Given the entries below, would you transcribe exactly the lines starting at the one with "Source code" and ending at the one with "- Recommended to turn off the server event", both kept, pictures omitted, nothing extra?
##### Information supplied #####
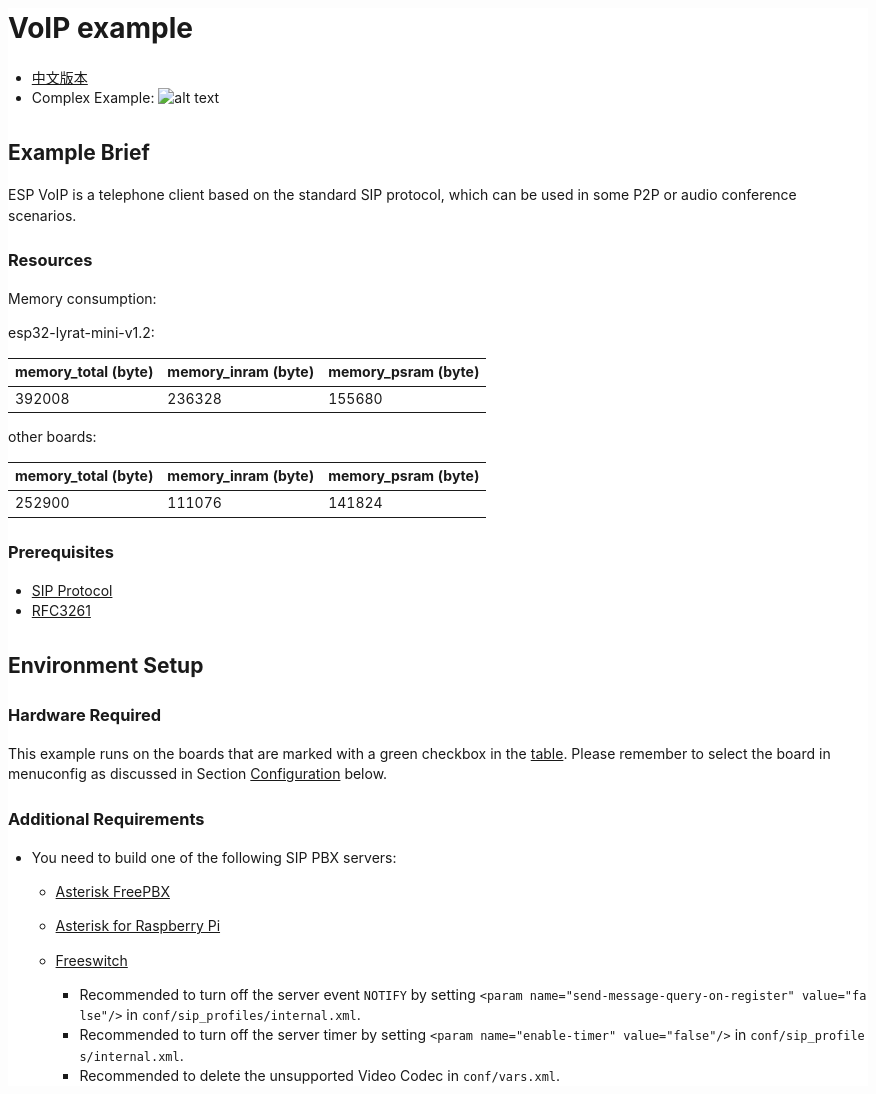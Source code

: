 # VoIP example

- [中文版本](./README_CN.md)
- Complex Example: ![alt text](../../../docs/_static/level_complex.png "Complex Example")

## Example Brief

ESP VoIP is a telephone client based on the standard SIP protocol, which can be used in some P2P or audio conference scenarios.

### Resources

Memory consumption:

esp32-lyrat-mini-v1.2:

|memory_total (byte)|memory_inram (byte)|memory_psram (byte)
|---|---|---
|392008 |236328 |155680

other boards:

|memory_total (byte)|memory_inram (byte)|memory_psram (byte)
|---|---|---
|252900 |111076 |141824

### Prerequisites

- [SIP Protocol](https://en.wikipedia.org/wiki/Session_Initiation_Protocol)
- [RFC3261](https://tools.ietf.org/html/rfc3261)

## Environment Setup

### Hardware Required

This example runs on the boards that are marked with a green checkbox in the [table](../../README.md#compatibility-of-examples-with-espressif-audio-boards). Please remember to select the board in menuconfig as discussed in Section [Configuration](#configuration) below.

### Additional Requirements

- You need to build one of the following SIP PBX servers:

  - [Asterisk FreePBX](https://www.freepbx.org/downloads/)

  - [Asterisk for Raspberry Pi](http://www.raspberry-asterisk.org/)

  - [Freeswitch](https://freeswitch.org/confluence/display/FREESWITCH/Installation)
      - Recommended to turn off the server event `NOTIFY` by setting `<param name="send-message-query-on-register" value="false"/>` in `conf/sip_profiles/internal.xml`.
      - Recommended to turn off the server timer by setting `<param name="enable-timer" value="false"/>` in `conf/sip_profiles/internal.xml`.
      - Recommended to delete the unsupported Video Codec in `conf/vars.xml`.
#####
##### Information supplied #####
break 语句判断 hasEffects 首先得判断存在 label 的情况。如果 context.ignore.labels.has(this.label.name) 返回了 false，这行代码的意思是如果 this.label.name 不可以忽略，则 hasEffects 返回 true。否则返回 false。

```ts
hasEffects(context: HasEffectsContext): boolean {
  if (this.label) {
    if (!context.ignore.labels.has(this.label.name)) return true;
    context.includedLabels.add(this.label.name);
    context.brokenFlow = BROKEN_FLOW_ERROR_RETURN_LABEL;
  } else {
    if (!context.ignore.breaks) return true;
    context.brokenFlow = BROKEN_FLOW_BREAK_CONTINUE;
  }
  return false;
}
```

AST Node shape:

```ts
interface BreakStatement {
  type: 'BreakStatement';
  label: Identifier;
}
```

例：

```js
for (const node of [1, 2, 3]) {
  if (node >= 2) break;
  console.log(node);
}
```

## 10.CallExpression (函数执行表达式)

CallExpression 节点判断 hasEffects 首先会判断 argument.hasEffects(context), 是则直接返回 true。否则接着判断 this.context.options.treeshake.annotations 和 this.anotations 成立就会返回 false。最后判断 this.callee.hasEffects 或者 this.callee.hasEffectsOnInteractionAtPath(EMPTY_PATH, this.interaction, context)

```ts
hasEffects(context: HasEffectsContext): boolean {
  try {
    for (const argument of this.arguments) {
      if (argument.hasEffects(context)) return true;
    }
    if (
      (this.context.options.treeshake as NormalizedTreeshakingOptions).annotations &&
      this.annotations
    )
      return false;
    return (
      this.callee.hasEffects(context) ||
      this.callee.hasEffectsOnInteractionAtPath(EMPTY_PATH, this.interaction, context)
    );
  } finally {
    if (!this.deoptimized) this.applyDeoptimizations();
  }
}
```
#####
» Response
Source code

: # VoIP example

- [中文版本](./README_CN.md)
- Complex Example: ![alt text](../../../docs/_static/level_complex.png "Complex Example")

## Example Brief

ESP VoIP is a telephone client based on the standard SIP protocol, which can be used in some P2P or audio conference scenarios.

### Resources

Memory consumption:

esp32-lyrat-mini-v1.2:

|memory_total (byte)|memory_inram (byte)|memory_psram (byte)
|---|---|---
|392008 |236328 |155680

other boards:

|memory_total (byte)|memory_inram (byte)|memory_psram (byte)
|---|---|---
|252900 |111076 |141824

### Prerequisites

- [SIP Protocol](https://en.wikipedia.org/wiki/Session_Initiation_Protocol)
- [RFC3261](https://tools.ietf.org/html/rfc3261)

## Environment Setup

### Hardware Required

This example runs on the boards that are marked with a green checkbox in the [table](../../README.md#compatibility-of-examples-with-espressif-audio-boards). Please remember to select the board in menuconfig as discussed in Section [Configuration](#configuration) below.

### Additional Requirements

- You need to build one of the following SIP PBX servers:

  - [Asterisk FreePBX](https://www.freepbx.org/downloads/)

  - [Asterisk for Raspberry Pi](http://www.raspberry-asterisk.org/)

  - [Freeswitch](https://freeswitch.org/confluence/display/FREESWITCH/Installation)
      - Recommended to turn off the server event `NOTIFY` by setting `<param name="send-message-query-on-register" value="false"/>` in `conf/sip_profiles/internal.xml`.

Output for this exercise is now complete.